Würfelfreuden 3: Einfache Zugfolgen ausdenken

Eine weitere Möglichkeit, Würfel zu lösen, ist einfache Zugfolgen auszuprobieren und zu schauen, was da passiert. Dazu muss der Würfel allerdings im besten Fall gelöst sein, dann sieht man die Veränderungen am besten. Sie laufen meist nach einem regelmäßigen Muster vor-vor-zurück-zurück ab, können mehrfach wiederholt werden und kommen meist irgendwann wieder in die Ausgangssituation zurück.

Beim Zauberwürfel gibt es z.B. den sogenannten "sexy move", der geht so:

Der sexy move: rechts oben, oben links, rechts runter, oben rechts

Wenn wir den 3x hintereinander anwenden, kommen wir auf dieses Ergebnis:

vertauscht 2 Ecksteine oben und 2 vorne

Das ist zwar recht mühsam, dafür ist die Zugfolge einfach zu merken. Und beim Pyraminx (Zauberpyramide) und Skewb kommt man mit dieser Kombination sehr schnell vorwärts!

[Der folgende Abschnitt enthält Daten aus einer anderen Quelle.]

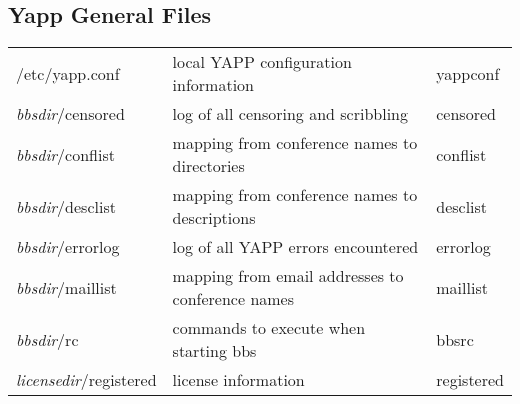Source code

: \documentclass[twoside]{report}
\begin{document}
      \subsection{Yapp General Files}

         \tablelasttail{\hline}
         \begin{supertabular}{lp{7cm}l}
            /etc/yapp.conf  
                            & local YAPP configuration information               
                            & yappconf \\
            {\em bbsdir}/censored    
                            & log of all censoring and scribbling                
                            & censored \\
            {\em bbsdir}/conflist    
                            & mapping from conference names to directories       
                            & conflist \\
            {\em bbsdir}/desclist    
                            & mapping from conference names to descriptions     
                            & desclist \\
            {\em bbsdir}/errorlog    
                            & log of all YAPP errors encountered                 
                            & errorlog \\
            {\em bbsdir}/maillist    
                            & mapping from email addresses to conference names   
                            & maillist \\
            {\em bbsdir}/rc          
                            & commands to execute when starting bbs              
                            & bbsrc \\
            {\em licensedir}/registered  
                            & license information                                
                            & registered \\
                  
         \end{supertabular}
\end{document}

Effizient beim Zauberwürfel ist folgende Kombination:

wobei die obere Ebene bei 2 und 4 jeweils um 180° gedreht wird.

Damit tauschen folgende 3 Kantensteine ihren Platz:


Zum Musterdrehen eignet sich die letzte der hier vorgestellten Folgen. Dabei kann man entweder hoch-hoch-runter-runter drehen oder immer hoch und dabei den Würfel jedesmal um 90° im Ganzen im Uhrzeigersinn drehen:


Heraus kommt ein Ringtausch der Mittelsteine:


Mit diesen drei Prinzipien habe ich bisher alle Puzzle gelöst bzw. nutze sie zum Musterdrehen. Man muss nicht viel behalten, nach ca. 35 Jahren Pause zwischen den Achtzigern und dem Lockdown konnte ich mich immer noch gut an sie erinnern...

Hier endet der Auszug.